Saved entries:

______________________________

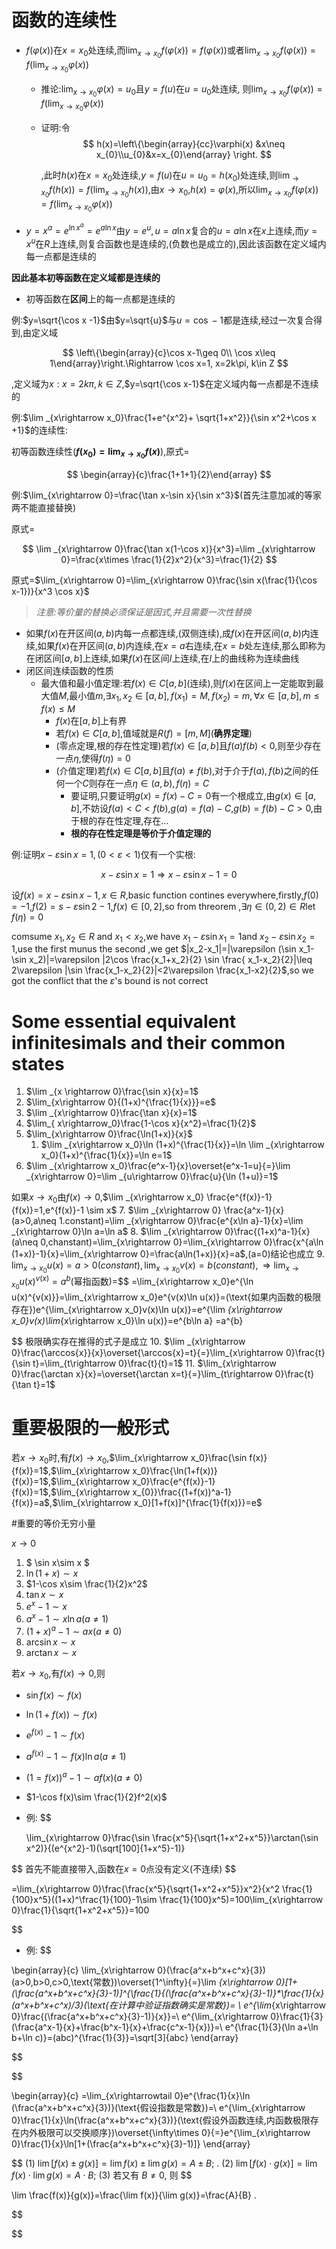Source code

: # 函数的连续性

* $f(\varphi(x))$在$x=x_0$处连续,而$\lim_{x \rightarrow x_{0}}f(\varphi(x))=f(\varphi(x))$或者$\lim_{x\rightarrow x_0}f(\varphi(x))=f(\lim_{x\rightarrow x_0}\varphi(x))$
  * 推论:$\lim_{x\rightarrow x_{0}}\varphi(x)=u_{0}$且$y=f(u)$在$u=u_{0}$处连续, 则$\lim_{x\rightarrow x_{0}}f(\varphi(x))=f(\lim _{x\rightarrow x_0}\varphi(x))$
  * 证明:令 
    $$
    h(x)=\left\{\begin{array}{cc}\varphi(x) &x\neq x_{0}\\u_{0}&x=x_{0}\end{array} \right.
    $$

    ,此时$h(x)$在$x=x_{0}$处连续,$y=f(u)$在$u=u_{0}=h(x_{0})$处连续,则$\lim_{\rightarrow x_{0}}f(h(x))=f(\lim_{x\rightarrow x_{0}}h(x))$,由$x\rightarrow x_{0}$,$h(x)=\varphi (x)$,所以$\lim_{x\rightarrow x_{0}}f(\varphi (x))=f(\lim_{x\rightarrow x_0}\varphi(x))$
* $y=x^a=e^{\ln x^a}=e^{a\ln x}$由$y=e^u,u=a\ln x$复合的$u=a\ln x$在$x$上连续,而$y=x^u$在$R$上连续,则复合函数也是连续的,(负数也是成立的),因此该函数在定义域内每一点都是连续的

**因此基本初等函数在定义域都是连续的**

* 初等函数在**区间**上的每一点都是连续的

例:$y=\sqrt{\cos x -1}$由$y=\sqrt{u}$与$u=\cos -1$都是连续,经过一次复合得到,由定义域

$$
\left\{\begin{array}{c}\cos x-1\geq 0\\ \cos x\leq 1\end{array}\right.\Rightarrow \cos x=1, x=2k\pi, k\in Z
$$

,定义域为${x:x=2k\pi ,k\in Z}$,$y=\sqrt{\cos x-1}$在定义域内每一点都是不连续的

例:$\lim _{x\rightarrow x_0}\frac{1+e^{x^2}+ \sqrt{1+x^2}}{\sin x^2+\cos x +1}$的连续性:

初等函数连续性(**$f(x_0)=\lim_{x\rightarrow x_0}f(x)$**),原式=

$$
\begin{array}{c}\frac{1+1+1}{2}\end{array}
$$


例:$\lim_{x\rightarrow 0}=\frac{\tan x-\sin x}{\sin x^3}$(首先注意加减的等家两不能直接替换)

原式=

$$
\lim _{x\rightarrow 0}\frac{\tan x(1-\cos x)}{x^3}=\lim _{x\rightarrow 0}=\frac{x\times \frac{1}{2}x^2}{x^3}=\frac{1}{2}
$$


原式=$\lim_{x\rightarrow 0}=\lim_{x\rightarrow 0}\frac{\sin x(\frac{1}{\cos x-1})}{x^3 \cos x}$

> *注意:等价量的替换必须保证是因式,并且需要一次性替换*

* 如果$f(x)$在开区间$(a,b)$内每一点都连续,(双侧连续),成$f(x)$在开区间$(a,b)$内连续,如果$f(x)$在开区间$(a,b)$内连续,在$x=a$右连续,在$x=b$处左连续,那么即称为在闭区间$[a,b]$上连续,如果$f(x)$在区间$I$上连续,在$I$上的曲线称为连续曲线
* 闭区间连续函数的性质
  * 最大值和最小值定理:若$f(x)\in C[a,b]$(连续),则$f(x)$在区间上一定能取到最大值$M$,最小值$m$,$\exists x_{1},x_{2} \in [a,b],f(x_1)=M,f(x_2)=m,\forall x\in [a,b],m\leq f(x)\leq M$
    * $f(x)$在$[a,b]$上有界
    * 若$f(x)\in C[a,b]$,值域就是$R(f)=[m,M]$(**确界定理**)
    * (零点定理,根的存在性定理)若$f(x)\in [a,b]$且$f(a)f(b)<0$,则至少存在一点$\eta$,使得$f(\eta)=0$
    * (介值定理)若$f(x)\in C[a,b]$且$f(a)\neq f(b)$,对于介于$f(a),f(b)$之间的任何一个$C$则存在一点$\eta\in (a,b),f(\eta)=C$
      * 要证明,只要证明$g(x)=f(x)-C=0$有一个根成立,由$g(x)\in [a,b]$,不妨设$f(a)<C<f(b)$,$g(a)=f(a)-C$,$g(b)=f(b)-C>0$,由于根的存在性定理,存在...
      * **根的存在性定理是等价于介值定理的**

例:证明$x-\varepsilon \sin x=1,(0<\varepsilon <1)$仅有一个实根:

$$
x-\varepsilon \sin x=1 \Rightarrow x-\varepsilon \sin x-1=0
$$

设$f(x)=x-\varepsilon \sin x-1,x \in R$,basic function contines everywhere,firstly,$f(0)=-1$,$f(2)=s-\varepsilon \sin 2-1$,$f(x)\in [0,2]$,so from threorem ,$\exists \eta \in (0,2)\in R$let $f(\eta)=0$

comsume $x_1,x_2\in R$ and $x_1<x_2$,we have $x_1-\varepsilon \sin x_1=1$and $x_2-\varepsilon \sin x_2=1$,use the first munus the second ,we get $|x_2-x_1|=|\varepsilon (\sin x_1-\sin x_2)|=\varepsilon |2\cos \frac{x_1+x_2}{2} \sin \frac{ x_1-x_2}{2}|\leq 2\varepsilon |\sin \frac{x_1-x_2}{2}|<2\varepsilon \frac{x_1-x2}{2}$,so we got the conflict that the $\varepsilon$'s bound is not correct

# Some essential  equivalent infinitesimals and their common states

1. $\lim _{x \rightarrow 0}\frac{\sin x}{x}=1$
2. $\lim_{x\rightarrow 0}{(1+x)^{\frac{1}{x}}}=e$
3. $\lim _{x\rightarrow 0}\frac{\tan x}{x}=1$
4. $\lim_{ x\rightarrow_0}\frac{1-\cos x}{x^2}=\frac{1}{2}$
5. $\lim_{x\rightarrow 0}\frac{\ln(1+x)}{x}$
   1. $\lim _{x\rightarrow x_0}\ln (1+x)^{\frac{1}{x}}=\ln \lim _{x\rightarrow x_0}(1+x)^{\frac{1}{x}}=\ln e=1$
6. $\lim _{x\rightarrow x_0}\frac{e^x-1}{x}\overset{e^x-1=u}{=}\lim _{x\rightarrow 0}=\lim _{u\rightarrow 0}\frac{u}{\ln (1+u)}=1$

如果$x\rightarrow x_0$由$f(x)\rightarrow 0$,$\lim _{x\rightarrow x_0} \frac{e^{f(x)}-1}{f(x)}=1,e^{f(x)}-1 \sim x$
7. $\lim _{x\rightarrow 0} \frac{a^x-1}{x}(a>0,a\neq 1.constant)=\lim _{x\rightarrow 0}\frac{e^{x\ln a}-1}{x}=\lim _{x\rightarrow 0}\ln a=\ln a$
8. $\lim _{x\rightarrow 0}\frac{(1+x)^a-1}{x}(a\neq 0,chanstant)=\lim_{x\rightarrow 0}=\lim_{x\rightarrow 0}\frac{x^{a\ln (1+x)}-1}{x}=\lim_{x\rightarrow 0}=\frac{a\ln(1+x)}{x}=a$,(a=0)结论也成立
9. $\lim _{x\rightarrow x_0}u(x)=a>0(constant),\lim _{x\rightarrow x_0}v(x)=b(constant),\Rightarrow \lim_{x\rightarrow x_0}u(x)^{v(x)}=a^b$(幂指函数)=$$
  =\lim_{x\rightarrow x_0}e^{\ln u(x)^{v(x)}}=\lim_{x\rightarrow x_0}e^{v(x)\ln u(x)}=(\text{如果内函数的极限存在})e^{\lim_{x\rightarrow x_0}v(x)\ln u(x)}=e^{\lim _{x\rightarrow x_0}v(x)\lim_{x\rightarrow x_0}\ln u(x)}=e^{b\ln a} =a^{b}

$$
极限确实存在推得的式子是成立
10. $\lim _{x\rightarrow 0}\frac{\arccos{x}}{x}\overset{\arccos{x}=t}{=}\lim_{x\rightarrow 0}\frac{t}{\sin t}=\lim_{t\rightarrow 0}\frac{t}{t}=1$ 
11. $\lim_{x\rightarrow 0}\frac{\arctan x}{x}=\overset{\arctan x=t}{=}\lim_{t\rightarrow 0}\frac{t}{\tan t}=1$

# 重要极限的一般形式



若$x\rightarrow x_0$时,有$f(x)\rightarrow x_0$,$\lim_{x\rightarrow x_0}\frac{\sin f(x)}{f(x)}=1$,$\lim_{x\rightarrow x_0}\frac{\ln(1+f(x))}{f(x)}=1$,$\lim_{x\rightarrow x_0}\frac{e^{f(x)}-1}{f(x)}=1$,$\lim_{x\rightarrow x_{0}}\frac{(1+f(x))^a-1}{f(x)}=a$,$\lim_{x\rightarrow x_0}[1+f(x)]^{\frac{1}{f(x)}}=e$

#重要的等价无穷小量

$x\rightarrow 0$
1. $ \sin x\sim x $ 
2. $\ln (1+x)\sim  x$
3. $1-\cos x\sim \frac{1}{2}x^2$
4. $\tan x\sim x$
5. $e^x-1\sim x$
6. $a^x-1\sim x\ln a(a\neq 1)$
7. $(1+x)^{a}-1\sim ax(a\neq 0)$
8. $\arcsin x\sim x$
9. $\arctan x \sim x$

若$x\rightarrow x_0$,有$f(x)\rightarrow  0$,则
* $\sin f(x)\sim f(x)$
* $\ln(1+f(x))\sim f(x)$
* $e^{f(x)}-1\sim f(x)$
* $a^{f(x)}-1\sim f(x)\ln a(a\neq 1)$
* $(1=f(x))^a-1\sim af(x)(a\neq 0)$
* $1-\cos f(x)\sim \frac{1}{2}f^2(x)$


* 例:
$$

  \lim_{x\rightarrow 0}\frac{\sin \frac{x^5}{\sqrt{1+x^2+x^5}}\arctan(\sin x^2)}{(e^{x^2}-1)(\sqrt[100]{1+x^5}-1)}

$$
首先不能直接带入,函数在$x=0$点没有定义(不连续)
$$

  =\lim_{x\rightarrow 0}\frac{\frac{x^5}{\sqrt{1+x^2+x^5}}x^2}{x^2 \frac{1}{100}x^5}((1+x)^\frac{1}{100}-1\sim \frac{1}{100}x^5)=100\lim_{x\rightarrow 0}\frac{1}{\sqrt{1+x^2+x^5}}=100

$$
* 例:
$$

\begin{array}{c}
  \lim_{x\rightarrow 0}(\frac{a^x+b^x+c^x}{3})(a>0,b>0,c>0,\text{常数})\overset{1^\infty}{=}\lim _{x\rightarrow 0}[1+(\frac{a^x+b^x+c^x}{3}-1)]^{\frac{1}{(\frac{a^x+b^x+c^x}{3}-1)}*\frac{1}{x}(a^x+b^x+c^x)/3}(\text{在计算中验证指数确实是常数})= \\
  e^{\lim_{x\rightarrow 0}\frac{(\frac{a^x+b^x+c^x}{3}-1)}{x}}=\\
  e^{\lim_{x\rightarrow 0}\frac{1}{3}(\frac{a^x-1}{x}+\frac{b^x-1}{x}+\frac{c^x-1}{x})}=\\
  e^{\frac{1}{3}(\ln a+\ln b+\ln c)}=(abc)^{\frac{1}{3}}=\sqrt[3]{abc}
\end{array}

$$


$$

  \begin{array}{c}
  =\lim_{x\rightarrowtail 0}e^{\frac{1}{x}\ln (\frac{a^x+b^x+c^x}{3})}(\text{假设指数是常数})=\\
  e^{\lim_{x\rightarrow 0}\frac{1}{x}\ln(\frac{a^x+b^x+c^x}{3})}(\text{假设外函数连续,内函数极限存在内外极限可以交换顺序})\overset{\infty\times 0}{=}e^{\lim_{x\rightarrow 0}\frac{1}{x}\ln[1+(\frac{a^x+b^x+c^x}{3}-1)]}
  \end{array}

$$
(1) $\lim [f(x) \pm g(x)]=\lim f(x) \pm \lim g(x)=A \pm B$; .
(2) $\lim [f(x) \cdot g(x)]=\lim f(x) \cdot \lim g(x)=A \cdot B$;
(3) 若又有 $B \neq 0$, 则
$$

\lim \frac{f(x)}{g(x)}=\frac{\lim f(x)}{\lim g(x)}=\frac{A}{B} .

$$


$$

______________________________

Looking at the entries above, determine how many lines contain the word "begin" and state only that number.

5